Abstract
The pace of change in the world is accelerating, yet educational institutions have not kept pace. Indeed, schools have historically been the most static of social institutions, uncritically passing down from generation to generation outmoded didactic, lecture-and-drill-based, models of instruction. Predictable results follow. Students, on the whole, do not learn how to work by, or think for, themselves. They do not learn how to gather, analyze, synthesize and assess information. They do not learn how to analyze the diverse logic of the questions and problems they face and hence how to adjust their thinking to those problems. They do not learn how to enter sympathetically into the thinking of others, nor how to deal rationally with conflicting points of view. They do not learn to become critical readers, writers, speakers and listeners. They do not learn how to use their native languages clearly, precisely, or persuasively. They do not, therefore, become ‘literate’, in the proper sense of the word. Neither do they gain much in the way of genuine knowledge since, for the most part, they could not explain the basis for what they believe. They would be hard pressed to explain, for example, which of their beliefs were based on rational assent and which on simple conformity to what they have been told. They have little sense as to how they might critically analyze their own experience, or identify national or group bias in their own thinking. They are much more apt to learn on the basis of irrational than rational modes of thought. They lack the traits of mind of a genuinely educated person: intellectual humility, courage, integrity, perseverance, and faith in reason.

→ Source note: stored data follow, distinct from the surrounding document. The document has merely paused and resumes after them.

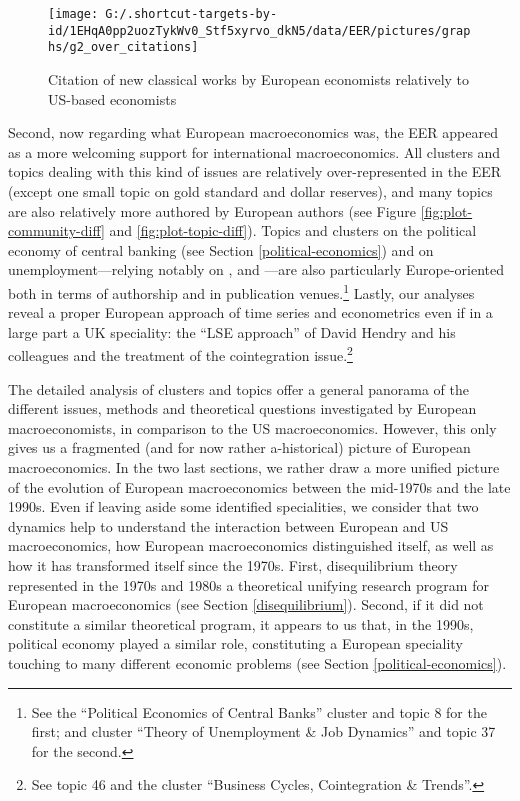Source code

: \documentclass[]{elsarticle} %
\begin{document}
\begin{figure}[h]

{\centering \texttt{[image: G:/.shortcut-targets-by-id/1EHqA0pp2uozTykWv0\_Stf5xyrvo\_dkN5/data/EER/pictures/graphs/g2\_over\_citations]} 

}

\caption{Citation of new classical works by European economists relatively to US-based economists}\label{fig:plot-new-classical}
\end{figure}

Second, now regarding what European macroeconomics was, the EER appeared
as a more welcoming support for international macroeconomics. All
clusters and topics dealing with this kind of issues are relatively
over-represented in the EER (except one small topic on gold standard and
dollar reserves), and many topics are also relatively more authored by
European authors (see Figure \ref{fig:plot-community-diff} and
\ref{fig:plot-topic-diff}). Topics and clusters on the political economy
of central banking (see Section \ref{political-economics}) and on
unemployment---relying notably on \citet{pissarides1990},
\citet{mortensen1994} and \citet{layard1991a}---are also particularly
Europe-oriented both in terms of authorship and in publication
venues.\footnote{See the ``Political Economics of Central Banks''
  cluster and topic 8 for the first; and cluster ``Theory of
  Unemployment \& Job Dynamics'' and topic 37 for the second.} Lastly,
our analyses reveal a proper European approach of time series and
econometrics even if in a large part a UK speciality: the ``LSE
approach'' of David Hendry and his colleagues \citep[chapter
4]{qin2013a} and the treatment of the cointegration issue.\footnote{See
  topic 46 and the cluster ``Business Cycles, Cointegration \& Trends''.}

The detailed analysis of clusters and topics offer a general panorama of
the different issues, methods and theoretical questions investigated by
European macroeconomists, in comparison to the US macroeconomics.
However, this only gives us a fragmented (and for now rather
a-historical) picture of European macroeconomics. In the two last
sections, we rather draw a more unified picture of the evolution of
European macroeconomics between the mid-1970s and the late 1990s. Even
if leaving aside some identified specialities, we consider that two
dynamics help to understand the interaction between European and US
macroeconomics, how European macroeconomics distinguished itself, as
well as how it has transformed itself since the 1970s. First,
disequilibrium theory represented in the 1970s and 1980s a theoretical
unifying research program for European macroeconomics (see Section
\ref{disequilibrium}). Second, if it did not constitute a similar
theoretical program, it appears to us that, in the 1990s, political
economy played a similar role, constituting a European speciality
touching to many different economic problems (see Section
\ref{political-economics}).
\end{document}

Happily, there is a movement in education today striving to address these problems in a global way, with strategies and materials for the modification of instruction at all levels of education. At its foundation is an emerging new theory of knowledge, learning, and literacy, one which recognizes the centrality of independent critical thinking to all substantial learning, one which recognizes that higher-order, multilogical thinking is as important to childhood as to adult learning, and as important to foundational learning in monological as in multilogical disciplines. This educational reform movement is not proposing an educational miracle cure, for its leading proponents recognize that many social and historical forces must come together before the ideals of the critical thinking movement will become a full academic reality. Schools do not exist in a social vacuum. To the extent that the broader society is uncritical so, on the whole, will be society's schools. Nevertheless, the social conditions necessary for fundamental changes in schooling are increasingly apparent. The pressure for fundamental change is growing. Whether and to what extent these needed basic changes will be delayed or side-tracked, thus requiring new periodic resurgences of this movement, with new, more elaborate articulations of its ideals, goals, and methods — only time will tell.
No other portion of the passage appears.